Prompt »
Counting only lines that contain "best", how many are there in the records below? Give the figure alone.

The data »

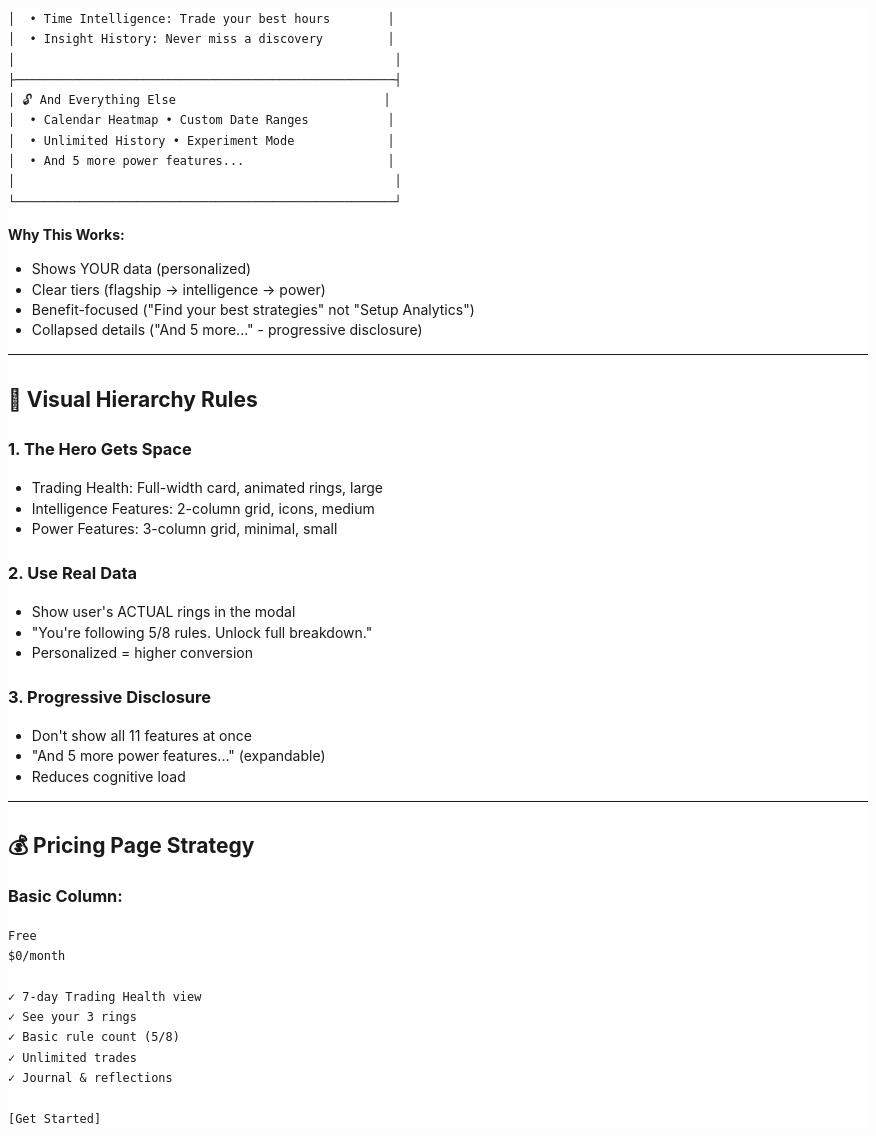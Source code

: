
 ```
│  • Time Intelligence: Trade your best hours        │
│  • Insight History: Never miss a discovery         │
│                                                     │
├─────────────────────────────────────────────────────┤
│ 🔓 And Everything Else                             │
│  • Calendar Heatmap • Custom Date Ranges           │
│  • Unlimited History • Experiment Mode             │
│  • And 5 more power features...                    │
│                                                     │
└─────────────────────────────────────────────────────┘
```

**Why This Works:**
- Shows YOUR data (personalized)
- Clear tiers (flagship → intelligence → power)
- Benefit-focused ("Find your best strategies" not "Setup Analytics")
- Collapsed details ("And 5 more..." - progressive disclosure)

---

## 🎨 Visual Hierarchy Rules

### **1. The Hero Gets Space**
- Trading Health: Full-width card, animated rings, large
- Intelligence Features: 2-column grid, icons, medium
- Power Features: 3-column grid, minimal, small

### **2. Use Real Data**
- Show user's ACTUAL rings in the modal
- "You're following 5/8 rules. Unlock full breakdown."
- Personalized = higher conversion

### **3. Progressive Disclosure**
- Don't show all 11 features at once
- "And 5 more power features..." (expandable)
- Reduces cognitive load

---

## 💰 Pricing Page Strategy

### **Basic Column:**
```
Free
$0/month

✓ 7-day Trading Health view
✓ See your 3 rings
✓ Basic rule count (5/8)
✓ Unlimited trades
✓ Journal & reflections

[Get Started]
```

Written answer »
2